■ **Records shown**:
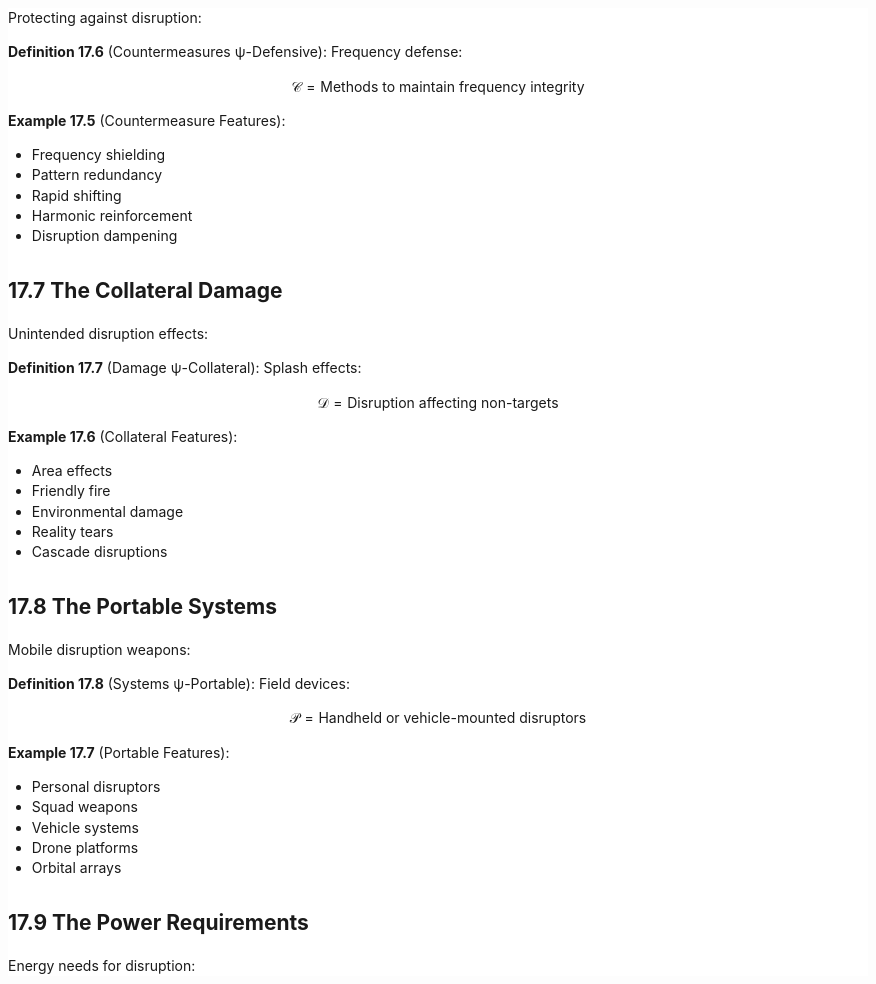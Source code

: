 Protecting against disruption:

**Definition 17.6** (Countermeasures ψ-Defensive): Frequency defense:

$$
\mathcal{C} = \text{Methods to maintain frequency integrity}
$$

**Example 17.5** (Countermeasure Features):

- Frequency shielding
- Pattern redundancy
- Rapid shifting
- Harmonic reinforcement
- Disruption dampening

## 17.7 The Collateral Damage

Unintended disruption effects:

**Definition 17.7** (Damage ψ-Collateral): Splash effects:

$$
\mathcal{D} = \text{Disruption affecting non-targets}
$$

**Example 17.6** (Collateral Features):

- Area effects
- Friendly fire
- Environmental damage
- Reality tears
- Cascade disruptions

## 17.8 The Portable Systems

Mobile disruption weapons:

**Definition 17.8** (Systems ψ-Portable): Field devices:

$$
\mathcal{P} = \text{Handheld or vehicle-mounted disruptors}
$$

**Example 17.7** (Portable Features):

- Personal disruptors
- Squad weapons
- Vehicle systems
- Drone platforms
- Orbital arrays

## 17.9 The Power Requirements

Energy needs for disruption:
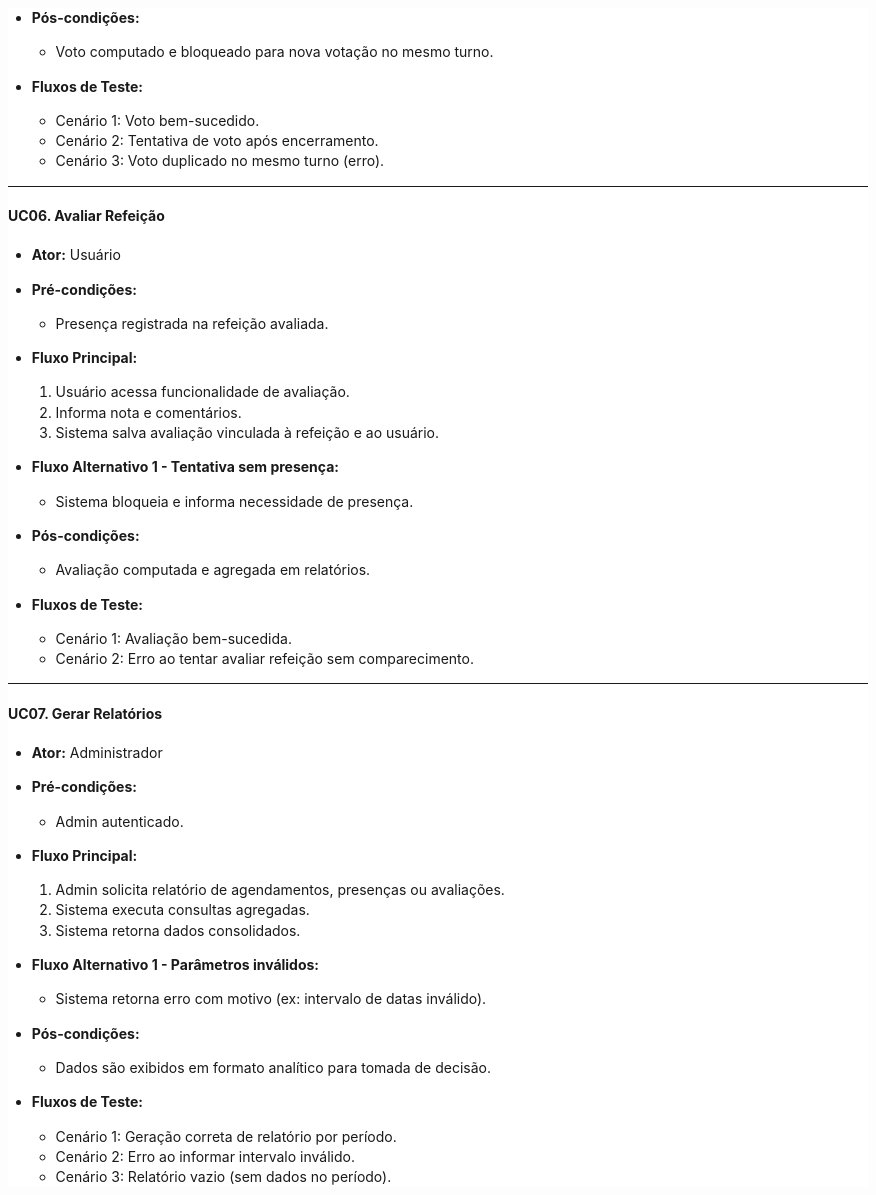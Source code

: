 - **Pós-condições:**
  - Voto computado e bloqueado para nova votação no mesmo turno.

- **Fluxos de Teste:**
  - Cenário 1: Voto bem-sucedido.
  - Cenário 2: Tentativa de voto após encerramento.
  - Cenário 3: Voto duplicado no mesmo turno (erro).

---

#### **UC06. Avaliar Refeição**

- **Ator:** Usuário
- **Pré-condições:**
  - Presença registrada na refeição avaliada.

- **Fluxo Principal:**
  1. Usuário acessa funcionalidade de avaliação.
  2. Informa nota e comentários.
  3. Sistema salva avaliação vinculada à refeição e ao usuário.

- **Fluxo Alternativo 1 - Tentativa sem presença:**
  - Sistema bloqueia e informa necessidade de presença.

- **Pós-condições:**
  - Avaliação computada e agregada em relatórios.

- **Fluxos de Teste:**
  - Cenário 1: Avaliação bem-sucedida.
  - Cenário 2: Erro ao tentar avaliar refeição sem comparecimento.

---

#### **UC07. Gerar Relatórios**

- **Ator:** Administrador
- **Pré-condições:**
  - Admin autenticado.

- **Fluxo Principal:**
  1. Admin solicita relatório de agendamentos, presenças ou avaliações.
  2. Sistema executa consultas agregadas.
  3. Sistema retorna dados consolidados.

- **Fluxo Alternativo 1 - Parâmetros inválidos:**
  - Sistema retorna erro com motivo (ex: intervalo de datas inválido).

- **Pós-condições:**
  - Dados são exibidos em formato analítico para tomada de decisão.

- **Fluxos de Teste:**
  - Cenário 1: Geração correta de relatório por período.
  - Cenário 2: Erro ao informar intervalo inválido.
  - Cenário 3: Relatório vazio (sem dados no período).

...

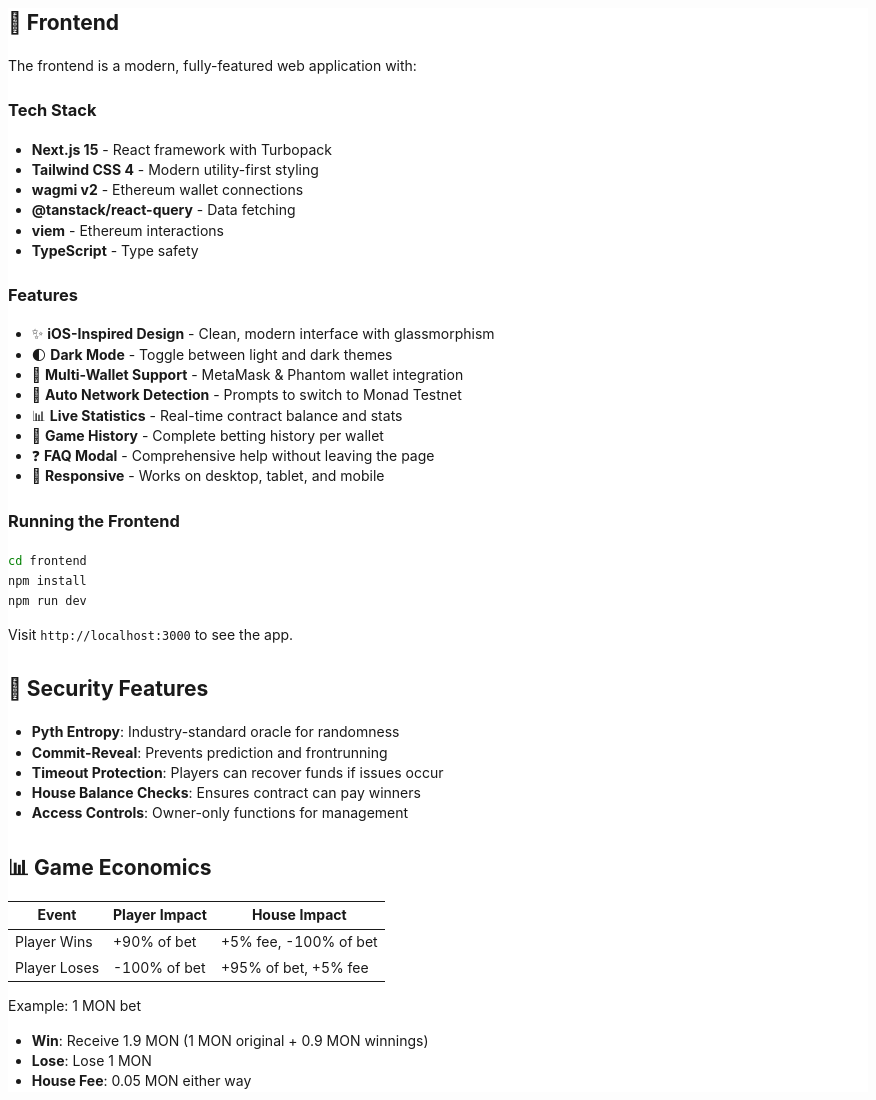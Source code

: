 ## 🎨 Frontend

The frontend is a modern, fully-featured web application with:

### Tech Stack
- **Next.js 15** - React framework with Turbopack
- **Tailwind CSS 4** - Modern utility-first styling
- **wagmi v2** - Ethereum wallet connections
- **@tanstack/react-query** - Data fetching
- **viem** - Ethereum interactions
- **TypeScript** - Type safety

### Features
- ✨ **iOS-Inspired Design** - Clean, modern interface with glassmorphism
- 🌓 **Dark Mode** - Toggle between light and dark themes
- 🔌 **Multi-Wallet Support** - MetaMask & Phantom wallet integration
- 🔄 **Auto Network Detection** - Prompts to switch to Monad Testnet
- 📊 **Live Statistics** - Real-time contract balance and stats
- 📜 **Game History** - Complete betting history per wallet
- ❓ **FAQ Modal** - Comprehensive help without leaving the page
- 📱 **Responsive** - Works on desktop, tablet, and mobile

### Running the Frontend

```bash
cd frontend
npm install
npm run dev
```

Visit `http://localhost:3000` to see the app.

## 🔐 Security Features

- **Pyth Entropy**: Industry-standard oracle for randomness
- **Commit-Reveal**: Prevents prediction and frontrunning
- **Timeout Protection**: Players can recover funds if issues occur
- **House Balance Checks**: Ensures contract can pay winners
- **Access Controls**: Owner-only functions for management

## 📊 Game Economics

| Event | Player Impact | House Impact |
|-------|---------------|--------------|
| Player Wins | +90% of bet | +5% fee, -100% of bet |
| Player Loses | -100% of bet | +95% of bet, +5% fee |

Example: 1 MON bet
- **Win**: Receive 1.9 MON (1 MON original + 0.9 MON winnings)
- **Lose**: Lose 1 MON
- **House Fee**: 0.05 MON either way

...

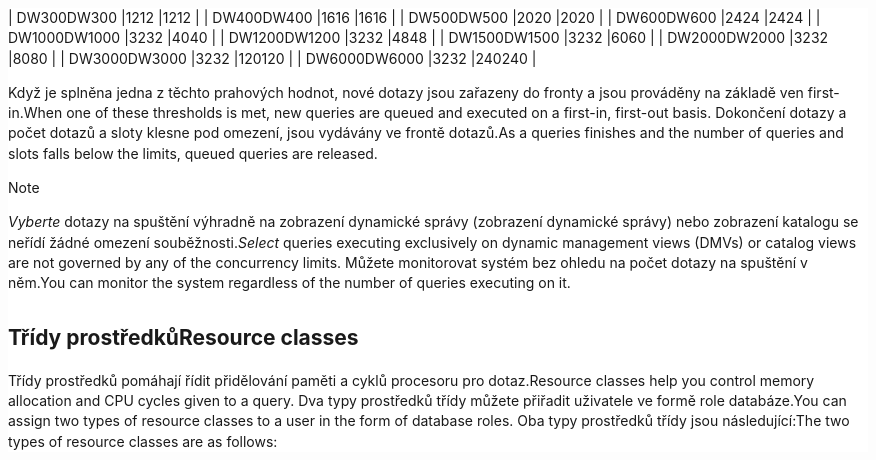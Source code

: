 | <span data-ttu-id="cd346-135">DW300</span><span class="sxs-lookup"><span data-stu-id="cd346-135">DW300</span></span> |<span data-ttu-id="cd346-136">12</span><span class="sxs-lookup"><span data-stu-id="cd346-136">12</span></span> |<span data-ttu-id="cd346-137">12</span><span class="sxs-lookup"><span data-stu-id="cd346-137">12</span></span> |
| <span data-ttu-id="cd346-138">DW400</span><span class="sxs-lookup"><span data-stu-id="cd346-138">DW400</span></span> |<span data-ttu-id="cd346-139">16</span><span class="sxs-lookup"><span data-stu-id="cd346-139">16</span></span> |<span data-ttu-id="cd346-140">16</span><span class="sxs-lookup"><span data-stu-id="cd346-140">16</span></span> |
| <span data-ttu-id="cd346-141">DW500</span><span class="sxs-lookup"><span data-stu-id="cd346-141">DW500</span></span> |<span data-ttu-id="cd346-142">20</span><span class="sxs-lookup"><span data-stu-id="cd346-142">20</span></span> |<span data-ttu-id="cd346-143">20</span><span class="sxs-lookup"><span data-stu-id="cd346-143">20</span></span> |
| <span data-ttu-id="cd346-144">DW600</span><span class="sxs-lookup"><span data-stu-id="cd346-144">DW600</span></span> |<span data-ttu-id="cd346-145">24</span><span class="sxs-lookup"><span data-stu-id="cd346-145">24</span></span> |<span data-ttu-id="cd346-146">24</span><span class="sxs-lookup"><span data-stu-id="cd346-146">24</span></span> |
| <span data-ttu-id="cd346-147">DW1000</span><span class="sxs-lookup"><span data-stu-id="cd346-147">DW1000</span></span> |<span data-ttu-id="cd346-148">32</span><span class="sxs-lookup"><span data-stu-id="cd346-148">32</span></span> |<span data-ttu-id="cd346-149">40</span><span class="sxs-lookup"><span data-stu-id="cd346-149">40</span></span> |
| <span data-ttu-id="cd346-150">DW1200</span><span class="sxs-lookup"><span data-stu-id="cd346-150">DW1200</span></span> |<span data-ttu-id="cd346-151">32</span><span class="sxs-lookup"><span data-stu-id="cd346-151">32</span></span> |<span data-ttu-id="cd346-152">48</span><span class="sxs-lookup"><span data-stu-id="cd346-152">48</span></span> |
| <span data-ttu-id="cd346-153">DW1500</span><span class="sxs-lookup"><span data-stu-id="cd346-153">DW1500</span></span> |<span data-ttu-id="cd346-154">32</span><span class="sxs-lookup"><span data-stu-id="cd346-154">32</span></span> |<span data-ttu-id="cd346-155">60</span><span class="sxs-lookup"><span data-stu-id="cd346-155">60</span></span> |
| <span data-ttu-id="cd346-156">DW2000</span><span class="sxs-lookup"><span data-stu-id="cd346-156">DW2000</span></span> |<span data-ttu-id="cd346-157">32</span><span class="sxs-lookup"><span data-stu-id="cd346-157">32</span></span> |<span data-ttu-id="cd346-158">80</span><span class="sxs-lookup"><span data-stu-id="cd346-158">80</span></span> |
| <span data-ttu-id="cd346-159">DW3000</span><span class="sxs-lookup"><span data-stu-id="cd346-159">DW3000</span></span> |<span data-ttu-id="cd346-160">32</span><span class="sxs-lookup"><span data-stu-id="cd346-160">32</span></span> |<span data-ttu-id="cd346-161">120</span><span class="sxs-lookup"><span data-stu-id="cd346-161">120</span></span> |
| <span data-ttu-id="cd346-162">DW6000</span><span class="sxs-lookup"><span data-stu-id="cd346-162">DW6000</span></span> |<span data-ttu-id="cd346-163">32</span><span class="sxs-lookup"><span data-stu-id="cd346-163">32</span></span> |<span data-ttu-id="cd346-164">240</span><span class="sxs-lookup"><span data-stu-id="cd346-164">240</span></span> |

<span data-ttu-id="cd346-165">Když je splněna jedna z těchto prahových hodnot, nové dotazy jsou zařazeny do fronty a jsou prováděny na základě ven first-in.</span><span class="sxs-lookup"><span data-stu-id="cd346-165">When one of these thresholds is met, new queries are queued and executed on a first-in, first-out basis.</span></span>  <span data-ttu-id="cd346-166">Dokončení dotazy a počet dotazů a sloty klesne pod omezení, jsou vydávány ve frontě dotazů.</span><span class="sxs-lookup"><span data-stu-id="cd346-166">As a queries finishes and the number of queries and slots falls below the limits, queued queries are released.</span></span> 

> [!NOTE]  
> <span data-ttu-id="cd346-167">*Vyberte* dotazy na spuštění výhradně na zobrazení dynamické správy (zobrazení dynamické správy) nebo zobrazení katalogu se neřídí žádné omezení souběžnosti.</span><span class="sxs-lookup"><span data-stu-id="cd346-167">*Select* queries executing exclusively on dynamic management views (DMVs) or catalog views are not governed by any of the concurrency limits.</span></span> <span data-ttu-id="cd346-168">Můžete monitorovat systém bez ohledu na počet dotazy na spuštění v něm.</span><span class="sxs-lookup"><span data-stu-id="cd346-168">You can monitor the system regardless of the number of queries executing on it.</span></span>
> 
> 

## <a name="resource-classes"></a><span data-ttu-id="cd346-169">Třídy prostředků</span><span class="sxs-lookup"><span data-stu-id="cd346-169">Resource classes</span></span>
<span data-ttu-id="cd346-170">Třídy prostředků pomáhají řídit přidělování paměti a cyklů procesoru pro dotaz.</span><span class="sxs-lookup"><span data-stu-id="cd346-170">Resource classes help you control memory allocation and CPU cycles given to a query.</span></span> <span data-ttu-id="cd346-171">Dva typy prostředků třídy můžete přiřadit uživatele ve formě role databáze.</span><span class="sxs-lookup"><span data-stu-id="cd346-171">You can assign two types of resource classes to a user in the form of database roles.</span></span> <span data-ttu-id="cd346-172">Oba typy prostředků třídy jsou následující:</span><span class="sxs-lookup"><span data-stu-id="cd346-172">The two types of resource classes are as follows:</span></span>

■ **Work to be completed**: Only a number is wanted here: the count of lines in the data that include the word "Ethereum".

■ **Answer to this exercise**: 2